Is this a "yeah they all do that" thing, a mains supply issue, or a common internal fault?

FWIW I fitted new tubes a year ago but haven't biased them yet - if I get 2 hours a week I'm lucky.


----------



## Mrmadd

Whenever this stuff starts, "Strip the bitch" and start over.
More technically said, if your amp starts acting funny, remove all except guitar and cable, and speaker.
No loop stuff. Isolate the amp and determine if that is the problem first.

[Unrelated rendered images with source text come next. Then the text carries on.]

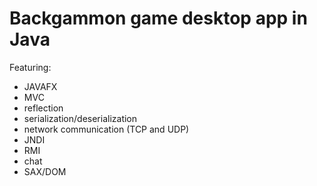 # Backgammon game desktop app in Java

Featuring:
- JAVAFX
- MVC
- reflection
- serialization/deserialization
- network communication (TCP and UDP)
- JNDI
- RMI
- chat
- SAX/DOM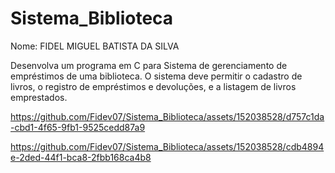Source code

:# Sistema_Biblioteca
Nome: FIDEL MIGUEL BATISTA DA SILVA

Desenvolva um programa em C para Sistema de gerenciamento de empréstimos de uma biblioteca. O sistema deve permitir o cadastro de livros, o registro de empréstimos e devoluções, e a listagem de livros emprestados.  


https://github.com/Fidev07/Sistema_Biblioteca/assets/152038528/d757c1da-cbd1-4f65-9fb1-9525cedd87a9

https://github.com/Fidev07/Sistema_Biblioteca/assets/152038528/cdb4894e-2ded-44f1-bca8-2fbb168ca4b8


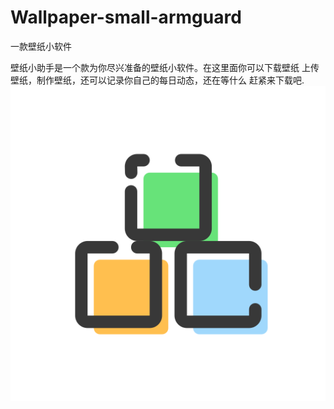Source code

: # Wallpaper-small-armguard
一款壁纸小软件

壁纸小助手是一个款为你尽兴准备的壁纸小软件。在这里面你可以下载壁纸 上传壁纸，制作壁纸，还可以记录你自己的每日动态，还在等什么 赶紧来下载吧.
![image](https://github.com/sjkjka/Wallpaper-small-armguard/blob/master/textmyself.png)
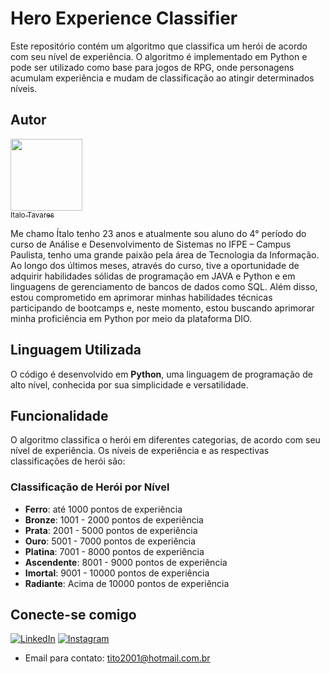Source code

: # Hero Experience Classifier

Este repositório contém um algoritmo que classifica um herói de acordo com seu nível de experiência. O algoritmo é implementado em Python e pode ser utilizado como base para jogos de RPG, onde personagens acumulam experiência e mudam de classificação ao atingir determinados níveis.

## Autor

 [<img loading="lazy" src="https://avatars.githubusercontent.com/u/138726084?v=4" width=115><br><sub>Italo Tavares</sub>](https://github.com/TavaresItalo) 

Me chamo Ítalo tenho 23 anos e atualmente sou aluno do 4° período do curso de Análise e Desenvolvimento de Sistemas no IFPE – Campus Paulista,  tenho uma grande paixão pela área de Tecnologia da Informação. Ao longo dos últimos meses, através do curso, tive a oportunidade de adquirir habilidades sólidas de programação em JAVA e Python e em linguagens de gerenciamento de bancos de dados como SQL. Além disso, estou comprometido em aprimorar minhas habilidades técnicas participando de bootcamps e, neste momento, estou buscando aprimorar minha proficiência em Python por meio da plataforma DIO.

## Linguagem Utilizada
O código é desenvolvido em **Python**, uma linguagem de programação de alto nível, conhecida por sua simplicidade e versatilidade.

## Funcionalidade
O algoritmo classifica o herói em diferentes categorias, de acordo com seu nível de experiência. Os níveis de experiência e as respectivas classificações de herói são:

### Classificação de Herói por Nível
- **Ferro**: até 1000 pontos de experiência
- **Bronze**: 1001 - 2000 pontos de experiência
- **Prata**: 2001 - 5000 pontos de experiência
- **Ouro**: 5001 - 7000 pontos de experiência
- **Platina**: 7001 - 8000 pontos de experiência
- **Ascendente**: 8001 - 9000 pontos de experiência
- **Imortal**: 9001 - 10000 pontos de experiência
- **Radiante**: Acima de 10000 pontos de experiência


## Conecte-se comigo
[![LinkedIn](https://img.shields.io/badge/LinkedIn-000?style=for-the-badge&logo=linkedin&logoColor=0E76A8)](https://www.linkedin.com/in/%C3%ADtalo-tavares-a9b873214)
[![Instagram](https://img.shields.io/badge/Instagram-000?style=for-the-badge&logo=instagram)](https://www.instagram.com/titotavares/)
* Email para contato: tito2001@hotmail.com.br

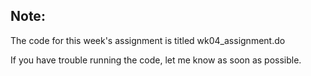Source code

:## Note:
The code for this week's assignment is titled wk04_assignment.do

If you have trouble running the code, let me know as soon as possible.
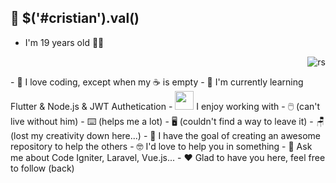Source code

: <div width="100%">
   
   ## 📣 $('#cristian').val()   
   - I'm 19 years old 🚶‍♂️
   <p align="right" width="50%"> <img src="https://media.giphy.com/media/Wm8h2gyEY8VnJeru6f/giphy.gif" alt="rs" /> </p>
   - 🔭 I love coding, except when my ☕ is empty
   - 🌱 I'm currently learning Flutter & Node.js & JWT Authetication
   - <img src="https://media.giphy.com/media/WUlplcMpOCEmTGBtBW/giphy.gif" width="30">  I enjoy working with
     - 🖱️ (can't live without him)
     - ⌨️ (helps me a lot)
     - 🖥️ (couldn't find a way to leave it)
     - 🪑 (lost my creativity down here...)
   - 📝 I have the goal of creating an awesome repository to help the others 
   - 🤓 I'd love to help you in something 
   - 💬 Ask me about Code Igniter, Laravel, Vue.js...
   - ❤️ Glad to have you here, feel free to follow (back)
      
</div>


<!--
**odCristian/odCristian** is a ✨ _special_ ✨ repository because its `README.md` (this file) appears on your GitHub profile.

Here are some ideas to get you started:

- 🔭 I’m currently working on ...
- 🌱 I’m currently learning ...
- 👯 I’m looking to collaborate on ...
- 🤔 I’m looking for help with ...
- 💬 Ask me about ...
- 📫 How to reach me: ...
- 😄 Pronouns: ...
- ⚡ Fun fact: ...
-->

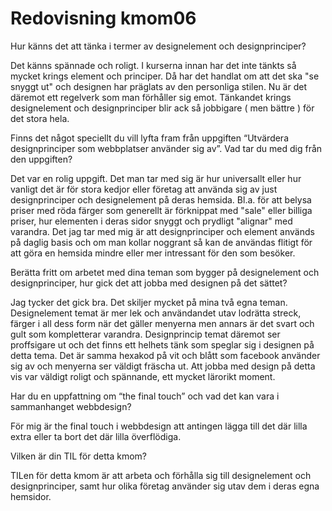 ---
---
Redovisning kmom06
=========================


<p>Hur känns det att tänka i termer av designelement och designprinciper?</p>

<p>Det känns spännade och roligt. I kurserna innan har det inte tänkts så mycket krings element och principer. Då har det handlat om att det ska "se snyggt ut" och designen har präglats av den personliga stilen. Nu är det däremot ett regelverk som man förhåller sig emot. Tänkandet krings designelement och designprinciper blir ack så jobbigare ( men bättre ) för det stora hela.</p>

<p>Finns det något speciellt du vill lyfta fram från uppgiften “Utvärdera designprinciper som webbplatser använder sig av”. Vad tar du med dig från den uppgiften?</p>

<p>Det var en rolig uppgift. Det man tar med sig är hur universallt eller hur vanligt det är för stora kedjor eller företag att använda sig av just designprinciper och designelement på deras hemsida. Bl.a. för att belysa priser med röda färger som generellt är förknippat med "sale" eller billiga priser, hur elementen i deras sidor snyggt och prydligt "alignar" med varandra. Det jag tar med mig är att designprinciper och element används på daglig basis och om man kollar noggrant så kan de användas flitigt för att göra en hemsida mindre eller mer intressant för den som besöker.</p>

<p>Berätta fritt om arbetet med dina teman som bygger på designelement och designprinciper, hur gick det att jobba med designen på det sättet? </p>

<p>Jag tycker det gick bra. Det skiljer mycket på mina två egna teman. Designelement temat är mer lek och användandet utav lodrätta streck, färger i all dess form när det gäller menyerna men annars är det svart och gult som kompletterar varandra. Designprincip temat däremot ser proffsigare ut och det finns ett helhets tänk som speglar sig i designen på detta tema. Det är samma hexakod på vit och blått som facebook använder sig av och menyerna ser väldigt fräscha ut. Att jobba med design på detta vis var väldigt roligt och spännande, ett mycket lärorikt moment.</p>

<p>Har du en uppfattning om “the final touch” och vad det kan vara i sammanhanget webbdesign?</p>

<p>För mig är the final touch i webbdesign att antingen lägga till det där lilla extra eller ta bort det där lilla överflödiga.</p>

<p>Vilken är din TIL för detta kmom?</p>

<p>TILen för detta kmom är att arbeta och förhålla sig till designelement och designprinciper, samt hur olika företag använder sig utav dem i deras egna hemsidor.</p>
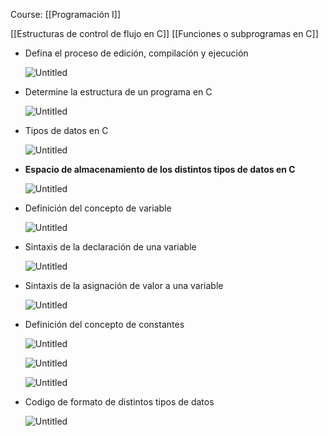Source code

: Course: [[Programación I]]

[[Estructuras de control de flujo en C]]
[[Funciones o subprogramas en C]]

- Defina el proceso de edición, compilación y ejecución
    
    ![Untitled](Images/Conceptos%20básicos%20de%20C/Untitled.png)
    
- Determine la estructura de un programa en C
    
    ![Untitled](Images/Conceptos%20básicos%20de%20C/Untitled%201.png)
    
- Tipos de datos en C
    
    ![Untitled](Images/Conceptos%20básicos%20de%20C/Untitled%202.png)
    
- **Espacio de almacenamiento de los distintos tipos de datos en C**
    
    ![Untitled](Images/Conceptos%20básicos%20de%20C/Untitled%203.png)
    
- Definición del concepto de variable
    
    ![Untitled](Images/Conceptos%20básicos%20de%20C/Untitled%204.png)
    
- Sintaxis de la declaración de una variable
    
    ![Untitled](Images/Conceptos%20básicos%20de%20C/Untitled%205.png)
    
- Sintaxis de la asignación de valor a una variable
    
    ![Untitled](Images/Conceptos%20básicos%20de%20C/Untitled%206.png)
    
- Definición del concepto de constantes
    
    ![Untitled](Images/Conceptos%20básicos%20de%20C/Untitled%207.png)
    
    ![Untitled](Images/Conceptos%20básicos%20de%20C/Untitled%208.png)
    
    ![Untitled](Images/Conceptos%20básicos%20de%20C/Untitled%209.png)
    
- Codigo de formato de distintos tipos de datos
    
    ![Untitled](Images/Conceptos%20básicos%20de%20C/Untitled%2010.png)
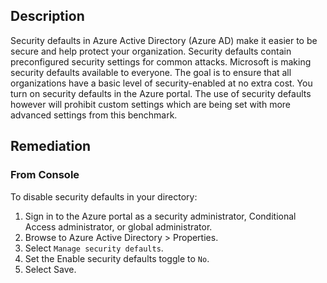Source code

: ## Description

Security defaults in Azure Active Directory (Azure AD) make it easier to be secure and help protect your organization. Security defaults contain preconfigured security settings for common attacks.
Microsoft is making security defaults available to everyone. The goal is to ensure that all organizations have a basic level of security-enabled at no extra cost. You turn on security defaults in the Azure portal.
The use of security defaults however will prohibit custom settings which are being set with more advanced settings from this benchmark.


## Remediation

### From Console

To disable security defaults in your directory:

1. Sign in to the Azure portal as a security administrator, Conditional Access administrator, or global administrator.
2. Browse to Azure Active Directory > Properties.
3. Select `Manage security defaults`.
4. Set the Enable security defaults toggle to `No`.
5. Select Save.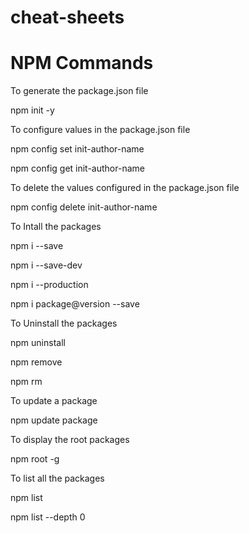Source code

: # cheat-sheets

# NPM Commands

To generate the package.json file

npm  init -y

 

To configure values in the package.json file

npm config set init-author-name

npm config get init-author-name

 

To delete the values configured in the package.json file

npm config delete init-author-name

 

To Intall the packages

npm i --save

npm i --save-dev

npm i --production

npm i package@version --save

 

To Uninstall the packages

npm uninstall

npm remove

npm rm

 

To update a package

npm update package

 

To display the root packages

npm root -g

 

To list all the packages

npm list

npm list --depth 0
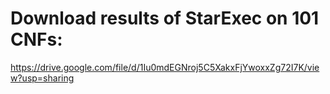 # Download results of StarExec on 101 CNFs:
https://drive.google.com/file/d/1Iu0mdEGNroj5C5XakxFjYwoxxZg72I7K/view?usp=sharing
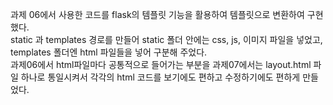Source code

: 과제 06에서 사용한 코드를 flask의 템플릿 기능을 활용하여 템플릿으로 변환하여 구현했다.\
static 과 templates 경로를 만들어 static 폴더 안에는 css, js, 이미지 파일을 넣었고, templates 폴더엔 html 파일들을 넣어 구분해 주었다.\
과제06에서 html파일마다 공통적으로 들어가는 부분을 과제07에서는 layout.html 파일 하나로 통일시켜서 각각의 html 코드를 보기에도 편하고 수정하기에도 편하게 만들었다. 
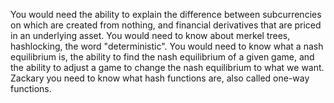 You would need the ability to explain the difference between subcurrencies on which are created from nothing, and financial derivatives that are priced in an underlying asset.
You would need to know about merkel trees, hashlocking, the word "deterministic".
You would need to know what a nash equilibrium is, the ability to find the nash equilibrium of a given game, and the ability to adjust a game to change the nash equilibrium to what we want.
Zackary
you need to know what hash functions are, also called one-way functions.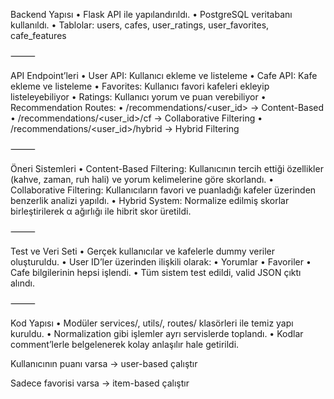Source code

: Backend Yapısı
•	Flask API ile yapılandırıldı.
•	PostgreSQL veritabanı kullanıldı.
•	Tablolar: users, cafes, user_ratings, user_favorites, cafe_features

⸻

API Endpoint’leri
•	User API: Kullanıcı ekleme ve listeleme
•	Cafe API: Kafe ekleme ve listeleme
•	Favorites: Kullanıcı favori kafeleri ekleyip listeleyebiliyor
•	Ratings: Kullanıcı yorum ve puan verebiliyor
•	Recommendation Routes:
•	/recommendations/<user_id> → Content-Based
•	/recommendations/<user_id>/cf → Collaborative Filtering
•	/recommendations/<user_id>/hybrid → Hybrid Filtering

⸻

Öneri Sistemleri
•	Content-Based Filtering: Kullanıcının tercih ettiği özellikler (kahve, zaman, ruh hali) ve yorum kelimelerine göre skorlandı.
•	Collaborative Filtering: Kullanıcıların favori ve puanladığı kafeler üzerinden benzerlik analizi yapıldı.
•	Hybrid System: Normalize edilmiş skorlar birleştirilerek α ağırlığı ile hibrit skor üretildi.

⸻

Test ve Veri Seti
•	Gerçek kullanıcılar ve kafelerle dummy veriler oluşturuldu.
•	User ID’ler üzerinden ilişkili olarak:
•	Yorumlar
•	Favoriler
•	Cafe bilgilerinin hepsi işlendi.
•	Tüm sistem test edildi, valid JSON çıktı alındı.

⸻

Kod Yapısı
•	Modüler services/, utils/, routes/ klasörleri ile temiz yapı kuruldu.
•	Normalization gibi işlemler ayrı servislerde toplandı.
•	Kodlar comment’lerle belgelenerek kolay anlaşılır hale getirildi.





Kullanıcının puanı varsa → user-based çalıştır

Sadece favorisi varsa → item-based çalıştır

I have had pedals work good one day and then for some readon a different day, they squeal or make unwanted noise.

Good luck


----------



## Mrmadd

ORI 50 in the 50 possition at all times for all the balls its got.

Sounds good thst way.


----------



## ThreeChordWonder

Turned out to be a combination of too long cables to the pedal board picking up hum from somewhere and my Boss Blues Driver and Distortion pedals when they were on.


----------



## MarshallDog

ThreeChordWonder said:


> Low buzz question.
> 
> My O-50 combo is making a low volume buzz with some guitars, none with others. Humbuckers and single coils. It's like mains buzz but very low. Multiple guitars, different cables, direct to the input socket or through the pedal board, same thing.
> 
> It's not deafening by any means, but like that little squeak or rattle inside the car dashboard, bleeding annoying.
> 
> Is this a "yeah they all do that" thing, a mains supply issue, or a common internal fault?
> 
> FWIW I fitted new tubes a year ago but haven't biased them yet - if I get 2 hours a week I'm lucky.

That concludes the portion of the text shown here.